Eighteen patients with displaced proximal humeral fractures were treated by closed reduction and percutaneous fixation with the palm tree technique after minor modifications. The age of the patients ranged from 38 to 75 years with an average of 56 years. Eleven were females and seven were males. The fractures were two-part in 13 cases and three-part fractures in five cases.

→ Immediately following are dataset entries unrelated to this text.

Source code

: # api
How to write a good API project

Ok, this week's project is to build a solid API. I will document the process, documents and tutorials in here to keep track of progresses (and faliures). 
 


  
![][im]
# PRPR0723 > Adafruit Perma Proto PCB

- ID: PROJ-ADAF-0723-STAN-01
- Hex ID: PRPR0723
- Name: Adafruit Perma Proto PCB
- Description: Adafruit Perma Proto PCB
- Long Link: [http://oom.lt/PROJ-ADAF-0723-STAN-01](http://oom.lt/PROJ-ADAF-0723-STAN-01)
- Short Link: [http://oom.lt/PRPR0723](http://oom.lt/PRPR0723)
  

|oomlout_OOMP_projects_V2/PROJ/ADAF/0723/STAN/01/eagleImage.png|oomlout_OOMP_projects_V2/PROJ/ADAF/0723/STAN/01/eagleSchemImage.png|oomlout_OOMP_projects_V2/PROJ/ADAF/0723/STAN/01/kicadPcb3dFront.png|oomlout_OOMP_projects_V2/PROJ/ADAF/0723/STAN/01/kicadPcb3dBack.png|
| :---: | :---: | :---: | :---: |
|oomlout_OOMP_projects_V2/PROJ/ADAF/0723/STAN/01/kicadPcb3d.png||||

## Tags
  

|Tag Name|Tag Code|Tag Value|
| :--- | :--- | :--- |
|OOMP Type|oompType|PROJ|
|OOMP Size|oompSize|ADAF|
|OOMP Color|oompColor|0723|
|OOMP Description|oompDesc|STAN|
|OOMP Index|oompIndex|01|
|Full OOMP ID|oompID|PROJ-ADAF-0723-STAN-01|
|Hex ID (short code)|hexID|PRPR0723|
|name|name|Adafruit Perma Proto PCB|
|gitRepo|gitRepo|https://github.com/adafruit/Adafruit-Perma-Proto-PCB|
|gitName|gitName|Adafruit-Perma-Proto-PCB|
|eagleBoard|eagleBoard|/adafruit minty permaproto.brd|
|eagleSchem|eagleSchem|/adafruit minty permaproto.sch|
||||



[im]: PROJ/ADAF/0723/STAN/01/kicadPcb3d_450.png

The average time of healing was seven weeks. The follow-up period ranged from 14 months to 39 months with an average of 22 months. The Constant score ranged from 45 to 88 with a mean of 73. The results were satisfactory in 77% and unsatisfactory in 23% of the cases. The complications included pin tract infection in two cases, intraarticular wire migration in one case, skin necrosis around the wires in three cases and malunion with varus deformity in one case. No cases were complicated by neurovascular injury, loss of fixation or avascular necrosis of the humeral head.
The palm tree technique is a good method for fixation of proximal humeral fractures. It produces good grip in both of the proximal and distal fragments and allows for early joint movements. Our modifications allow for easy insertion of the wires, increase the stability of fixation and minimize the risk of complications.
许多技术可用于闭合复位和经皮固定肱骨近端骨折。棕榈树技术由 Kapandji 于 1989 年描述。在该技术中,三根弯曲的线通过三角肌 V 形插入处的一个孔插入。这是一种很好的技术,但它有一些缺点。在这项研究中,我们对该技术进行了一些改进,并评估了改良技术治疗 18 例患者的临床结果。
18 例移位的肱骨近端骨折患者采用闭合复位和经皮固定棕榈树技术治疗,术后进行了微小的改良。患者年龄 38-75 岁,平均 56 岁。11 例为女性,7 例为男性。骨折为 2 部分 13 例,3 部分骨折 5 例。
平均愈合时间为 7 周。随访时间 14-39 个月,平均 22 个月。Constant 评分 45-88 分,平均 73 分。结果满意 77%,不满意 23%。并发症包括 2 例针道感染,1 例关节内线迁移,3 例线周围皮肤坏死,1 例畸形愈合。无神经血管损伤、固定丢失或肱骨头缺血性坏死病例。
棕榈树技术是固定肱骨近端骨折的一种较好方法。它在近端和远端碎片上都能产生良好的抓握,并允许早期关节运动。我们的改良方法允许更容易地插入线,增加固定的稳定性,并最大限度地减少并发症的风险。